About Psycho-Sensory Brand-Building

What Makes Psycho-Sensory Brand-Building Different from Common Brand-Building?

Brand-building is the strategic process of imbuing a product, service, company, person or any other entity with perceptions that transcend that entity’s physical or functional characteristics — and, as a result, increasing that entity’s perceived attractiveness and financial value.

about-psycho-sensory-brand-building-six-degreesConsider the perceived differences (and price premium) between Reynold’s Wrap and any generic offering of aluminum foil. Or, the perceived differences between Rolex and Tudor watches.

Brands live in the mind. And as such, brands are subject to the rules (and the vagaries) of the human mind.

Psycho-sensory brand-building, in simple terms, injects more psychology into the brand-building process. It brings a measure of science to an endeavor otherwise driven by standard business practices and creative design.

To explore how psycho-sensory brand-building improves the branding process, it is useful to consider, in turn, the three primary phases of brand-building: Discovery, Strategy, and Execution to illuminate the differences between the typical brand- building process and the psycho-sensory one.

 

Psycho-Sensory Brand-Building During DISCOVERY

During Discovery, a brand-builder seeks to identify the most advantageous opportunities for the brand.

Market research typically is conducted with the brand’s target audience(s) to understand their needs and wants, predilections and purchase behaviors. Competitors and potential competitors are examined and assessed, and, if a branding agency is involved, executive interviews are frequently part of the Discovery phase, as well.

The typical market research conducted during this phase often involves quantitative surveys and/or focus groups to assess unmet customer needs, current brand perceptions and purchase behaviors. But traditional research techniques like these have limitations that affect the caliber of insights brand-builders can discover.

At a high level, the limitations of traditional research techniques are (1) the premise that consumers have conscious access to their decision-making processes, (2) that they can and will truthfully tell you how they feel about brands and (3) that they have the ability to express those feelings faithfully in words.

But, studies from psychology, neuroscience and behavioral economics have shown us that those assumptions are neither realistic nor accurate.

To identify actionable insights from customer research, psycho-sensory brand-building borrows techniques designed to overcome the limitations of traditional market research.

For example, the use of visual projective exercises, verbal associations and alternate frames of reference help respondents overcome problems in accessing and expressing their true attitudes and feelings about brands.

Knowledge of cognitive heuristics and biases that govern decision-making in humans help determine which questions or question formats are most likely to yield a meaningful insight.

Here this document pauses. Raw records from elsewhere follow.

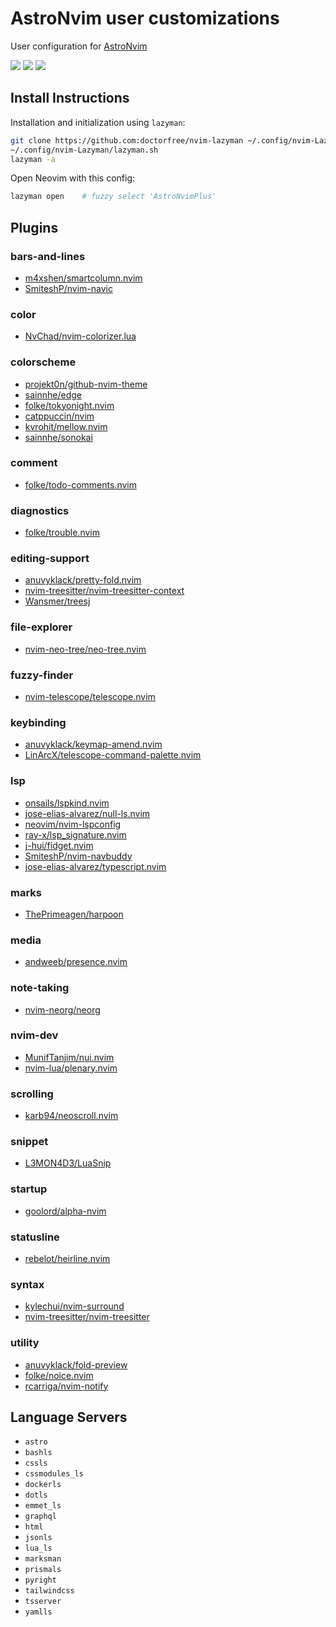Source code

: # AstroNvim user customizations

User configuration for [AstroNvim](https://github.com/AstroNvim/AstroNvim)

<a href="https://dotfyle.com/doctorfree/astronvim"><img src="https://dotfyle.com/doctorfree/astronvim/badges/plugins?style=flat" /></a>
<a href="https://dotfyle.com/doctorfree/astronvim"><img src="https://dotfyle.com/doctorfree/astronvim/badges/leaderkey?style=flat" /></a>
<a href="https://dotfyle.com/doctorfree/astronvim"><img src="https://dotfyle.com/doctorfree/astronvim/badges/plugin-manager?style=flat" /></a>

## Install Instructions

Installation and initialization using `lazyman`:

```bash
git clone https://github.com:doctorfree/nvim-lazyman ~/.config/nvim-Lazyman
~/.config/nvim-Lazyman/lazyman.sh
lazyman -a
```

Open Neovim with this config:

```bash
lazyman open    # fuzzy select 'AstroNvimPlus'
```

## Plugins

### bars-and-lines

+ [m4xshen/smartcolumn.nvim](https://dotfyle.com/plugins/m4xshen/smartcolumn.nvim)
+ [SmiteshP/nvim-navic](https://dotfyle.com/plugins/SmiteshP/nvim-navic)

### color

+ [NvChad/nvim-colorizer.lua](https://dotfyle.com/plugins/NvChad/nvim-colorizer.lua)

### colorscheme

+ [projekt0n/github-nvim-theme](https://dotfyle.com/plugins/projekt0n/github-nvim-theme)
+ [sainnhe/edge](https://dotfyle.com/plugins/sainnhe/edge)
+ [folke/tokyonight.nvim](https://dotfyle.com/plugins/folke/tokyonight.nvim)
+ [catppuccin/nvim](https://dotfyle.com/plugins/catppuccin/nvim)
+ [kvrohit/mellow.nvim](https://dotfyle.com/plugins/kvrohit/mellow.nvim)
+ [sainnhe/sonokai](https://dotfyle.com/plugins/sainnhe/sonokai)

### comment

+ [folke/todo-comments.nvim](https://dotfyle.com/plugins/folke/todo-comments.nvim)

### diagnostics

+ [folke/trouble.nvim](https://dotfyle.com/plugins/folke/trouble.nvim)

### editing-support

+ [anuvyklack/pretty-fold.nvim](https://dotfyle.com/plugins/anuvyklack/pretty-fold.nvim)
+ [nvim-treesitter/nvim-treesitter-context](https://dotfyle.com/plugins/nvim-treesitter/nvim-treesitter-context)
+ [Wansmer/treesj](https://dotfyle.com/plugins/Wansmer/treesj)

### file-explorer

+ [nvim-neo-tree/neo-tree.nvim](https://dotfyle.com/plugins/nvim-neo-tree/neo-tree.nvim)

### fuzzy-finder

+ [nvim-telescope/telescope.nvim](https://dotfyle.com/plugins/nvim-telescope/telescope.nvim)

### keybinding

+ [anuvyklack/keymap-amend.nvim](https://dotfyle.com/plugins/anuvyklack/keymap-amend.nvim)
+ [LinArcX/telescope-command-palette.nvim](https://dotfyle.com/plugins/LinArcX/telescope-command-palette.nvim)

### lsp

+ [onsails/lspkind.nvim](https://dotfyle.com/plugins/onsails/lspkind.nvim)
+ [jose-elias-alvarez/null-ls.nvim](https://dotfyle.com/plugins/jose-elias-alvarez/null-ls.nvim)
+ [neovim/nvim-lspconfig](https://dotfyle.com/plugins/neovim/nvim-lspconfig)
+ [ray-x/lsp_signature.nvim](https://dotfyle.com/plugins/ray-x/lsp_signature.nvim)
+ [j-hui/fidget.nvim](https://dotfyle.com/plugins/j-hui/fidget.nvim)
+ [SmiteshP/nvim-navbuddy](https://dotfyle.com/plugins/SmiteshP/nvim-navbuddy)
+ [jose-elias-alvarez/typescript.nvim](https://dotfyle.com/plugins/jose-elias-alvarez/typescript.nvim)

### marks

+ [ThePrimeagen/harpoon](https://dotfyle.com/plugins/ThePrimeagen/harpoon)

### media

+ [andweeb/presence.nvim](https://dotfyle.com/plugins/andweeb/presence.nvim)

### note-taking

+ [nvim-neorg/neorg](https://dotfyle.com/plugins/nvim-neorg/neorg)

### nvim-dev

+ [MunifTanjim/nui.nvim](https://dotfyle.com/plugins/MunifTanjim/nui.nvim)
+ [nvim-lua/plenary.nvim](https://dotfyle.com/plugins/nvim-lua/plenary.nvim)

### scrolling

+ [karb94/neoscroll.nvim](https://dotfyle.com/plugins/karb94/neoscroll.nvim)

### snippet

+ [L3MON4D3/LuaSnip](https://dotfyle.com/plugins/L3MON4D3/LuaSnip)

### startup

+ [goolord/alpha-nvim](https://dotfyle.com/plugins/goolord/alpha-nvim)

### statusline

+ [rebelot/heirline.nvim](https://dotfyle.com/plugins/rebelot/heirline.nvim)

### syntax

+ [kylechui/nvim-surround](https://dotfyle.com/plugins/kylechui/nvim-surround)
+ [nvim-treesitter/nvim-treesitter](https://dotfyle.com/plugins/nvim-treesitter/nvim-treesitter)

### utility

+ [anuvyklack/fold-preview](https://dotfyle.com/plugins/anuvyklack/fold-preview)
+ [folke/noice.nvim](https://dotfyle.com/plugins/folke/noice.nvim)
+ [rcarriga/nvim-notify](https://dotfyle.com/plugins/rcarriga/nvim-notify)

## Language Servers

+ `astro`
+ `bashls`
+ `cssls`
+ `cssmodules_ls`
+ `dockerls`
+ `dotls`
+ `emmet_ls`
+ `graphql`
+ `html`
+ `jsonls`
+ `lua_ls`
+ `marksman`
+ `prismals`
+ `pyright`
+ `tailwindcss`
+ `tsserver`
+ `yamlls`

And implicit data analysis techniques in quantitative research often reveal the variables that actually drive brand behavior rather than the typical explicit questions of the sort, “rank these attributes in the order of most to least important in your purchase decision.” The latter usually only provide expected if not pat answers that every brand in the category has heard before.

When assessing competitors, it is common to analyze their marketing communications in terms of the messages that competitors are sending into the market.

Based on those messages, the brand owner and/or their branding agency attempt to reverse-engineer the “positions” each of the competitor brands are going after.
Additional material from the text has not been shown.